The cooling of the “ordinary” has been one of the threads running through the menswear collections. Whether it’s labeled normcore or dadcore or just back-to-basics, perhaps the underlying cause is fashion’s uneasy feeling that it ought to make itself seem less like a frivolous inessential when times are tough. Well, if the call is for durable functional garments that somehow sidestep fashion, then Junya Watanabe is the designer with the ultimate authority in the field. He’s been building respectful two-way relationships with admired “authentic” menswear manufacturers since long before the term collaboration became commonplace. His Spring collection was a masterful contribution to the “real” conversation, or “the legit way to wear workwear,” as he put it, in a show note.

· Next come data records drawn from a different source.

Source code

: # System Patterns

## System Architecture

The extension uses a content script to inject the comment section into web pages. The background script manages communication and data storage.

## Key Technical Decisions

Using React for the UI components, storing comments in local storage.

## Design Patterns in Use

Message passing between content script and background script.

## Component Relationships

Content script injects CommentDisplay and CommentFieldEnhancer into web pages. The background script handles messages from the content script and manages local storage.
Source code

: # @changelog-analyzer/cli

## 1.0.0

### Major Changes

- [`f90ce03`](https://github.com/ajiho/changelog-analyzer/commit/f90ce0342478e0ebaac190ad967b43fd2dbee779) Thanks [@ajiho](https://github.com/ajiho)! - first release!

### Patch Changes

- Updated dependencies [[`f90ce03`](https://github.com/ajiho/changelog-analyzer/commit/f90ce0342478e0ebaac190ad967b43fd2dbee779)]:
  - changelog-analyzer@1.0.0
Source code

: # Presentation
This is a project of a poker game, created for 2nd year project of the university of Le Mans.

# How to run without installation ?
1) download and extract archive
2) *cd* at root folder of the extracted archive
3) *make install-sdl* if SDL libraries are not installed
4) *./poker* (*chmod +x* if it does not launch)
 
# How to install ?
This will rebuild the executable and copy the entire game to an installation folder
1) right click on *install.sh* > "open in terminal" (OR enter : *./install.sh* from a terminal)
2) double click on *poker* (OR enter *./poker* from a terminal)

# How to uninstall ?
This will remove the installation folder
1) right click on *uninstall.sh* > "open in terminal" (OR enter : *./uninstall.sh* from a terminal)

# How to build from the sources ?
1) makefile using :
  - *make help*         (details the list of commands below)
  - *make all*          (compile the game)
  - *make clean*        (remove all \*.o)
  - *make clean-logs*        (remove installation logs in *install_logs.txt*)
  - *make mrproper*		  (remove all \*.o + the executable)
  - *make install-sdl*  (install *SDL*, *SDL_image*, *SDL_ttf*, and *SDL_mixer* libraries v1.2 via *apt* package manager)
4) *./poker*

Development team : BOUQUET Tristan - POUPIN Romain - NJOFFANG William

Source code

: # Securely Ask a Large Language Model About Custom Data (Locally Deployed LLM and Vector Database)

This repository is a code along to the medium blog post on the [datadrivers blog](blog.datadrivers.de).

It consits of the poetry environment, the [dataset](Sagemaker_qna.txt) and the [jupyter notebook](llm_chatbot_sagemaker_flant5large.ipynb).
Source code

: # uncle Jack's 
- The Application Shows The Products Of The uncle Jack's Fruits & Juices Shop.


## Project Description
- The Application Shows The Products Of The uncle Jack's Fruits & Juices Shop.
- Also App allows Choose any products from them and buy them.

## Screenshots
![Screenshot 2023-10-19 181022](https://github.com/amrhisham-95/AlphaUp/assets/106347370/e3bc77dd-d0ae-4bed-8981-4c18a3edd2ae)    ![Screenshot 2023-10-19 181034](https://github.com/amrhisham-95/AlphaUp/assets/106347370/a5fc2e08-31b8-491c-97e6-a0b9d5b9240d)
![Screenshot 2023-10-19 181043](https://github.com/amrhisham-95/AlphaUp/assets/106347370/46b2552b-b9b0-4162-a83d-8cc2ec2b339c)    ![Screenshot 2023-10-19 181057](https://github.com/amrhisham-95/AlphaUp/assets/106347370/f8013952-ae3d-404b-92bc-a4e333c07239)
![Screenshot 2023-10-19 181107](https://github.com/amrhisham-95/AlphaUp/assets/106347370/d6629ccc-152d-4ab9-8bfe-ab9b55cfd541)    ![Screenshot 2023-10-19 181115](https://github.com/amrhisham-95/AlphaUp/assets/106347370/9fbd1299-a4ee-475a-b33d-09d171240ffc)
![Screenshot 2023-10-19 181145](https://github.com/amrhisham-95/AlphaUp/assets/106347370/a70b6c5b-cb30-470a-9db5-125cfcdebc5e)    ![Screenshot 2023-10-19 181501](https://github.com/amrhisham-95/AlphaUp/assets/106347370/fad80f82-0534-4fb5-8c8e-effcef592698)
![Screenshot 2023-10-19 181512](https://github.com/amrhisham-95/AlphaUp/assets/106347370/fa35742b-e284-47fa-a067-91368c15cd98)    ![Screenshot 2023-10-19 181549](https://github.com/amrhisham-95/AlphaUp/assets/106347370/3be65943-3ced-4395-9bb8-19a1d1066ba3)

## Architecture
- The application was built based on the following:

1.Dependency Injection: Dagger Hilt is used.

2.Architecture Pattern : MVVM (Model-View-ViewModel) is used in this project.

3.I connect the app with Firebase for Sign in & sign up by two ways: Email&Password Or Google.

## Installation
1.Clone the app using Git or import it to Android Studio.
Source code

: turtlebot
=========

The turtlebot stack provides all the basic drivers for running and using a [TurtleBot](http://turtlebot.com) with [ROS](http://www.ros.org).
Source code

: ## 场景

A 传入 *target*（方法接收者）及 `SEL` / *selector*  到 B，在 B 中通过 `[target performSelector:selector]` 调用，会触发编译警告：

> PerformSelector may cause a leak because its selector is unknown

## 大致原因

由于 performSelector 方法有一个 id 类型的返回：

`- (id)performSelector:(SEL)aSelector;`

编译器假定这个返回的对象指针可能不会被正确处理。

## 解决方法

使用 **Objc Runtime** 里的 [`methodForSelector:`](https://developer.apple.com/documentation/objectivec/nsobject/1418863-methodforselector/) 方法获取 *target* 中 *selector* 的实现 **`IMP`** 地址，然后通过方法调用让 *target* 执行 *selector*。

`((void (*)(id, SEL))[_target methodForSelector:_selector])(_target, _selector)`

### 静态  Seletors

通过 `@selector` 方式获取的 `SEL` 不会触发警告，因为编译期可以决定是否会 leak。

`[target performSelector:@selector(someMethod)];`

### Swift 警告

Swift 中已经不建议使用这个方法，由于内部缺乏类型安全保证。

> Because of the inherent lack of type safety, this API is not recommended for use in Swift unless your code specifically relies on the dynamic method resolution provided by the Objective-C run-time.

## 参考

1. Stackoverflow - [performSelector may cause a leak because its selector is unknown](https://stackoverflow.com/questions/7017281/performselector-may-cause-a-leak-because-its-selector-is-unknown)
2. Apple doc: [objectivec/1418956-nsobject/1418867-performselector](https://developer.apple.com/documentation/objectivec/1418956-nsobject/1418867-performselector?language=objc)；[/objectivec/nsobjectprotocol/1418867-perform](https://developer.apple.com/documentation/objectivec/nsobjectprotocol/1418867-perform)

There were 48 jackets, trousers, coats, and T-shirts made in collaboration with Carhartt, some jeans produced with Levi’s, and anoraks brilliantly patchworked together from cut-up backpacks and hiking jackets by The North Face and Karrimor. Watanabe has an ineffably subtle hand when jigsawing things together. Even when a pair of jeans might have zones of ticking stripes, leather, and corduroy, they still manage to come out looking pressed and sensible rather than an overcomplicated, try-hard fashion item.
A lot of this was down to Watanabe’s casting. The men who carried off this collection were individuals who looked as if they were part of the real world. Watching them walk out, in their different ages, ethnicities, builds, and beards, was a shockingly unusual sensation. In some ways, it felt not unlike the emotional impact of Dries Van Noten’s gathering of his former models at his last womenswear show. In this case, though, it wasn’t just the rarity of seeing more mature people represented on the runway that was stirring. It was the dependable, skilled, down-to-earth look of the adults Watanabe was depicting. Somehow, they looked like the sort of men who can be trusted to calmly fix things in the world, a completely different language of clothing and values from that of the besuited corporate titans, bankers, and politicians who messed it all up in the first place.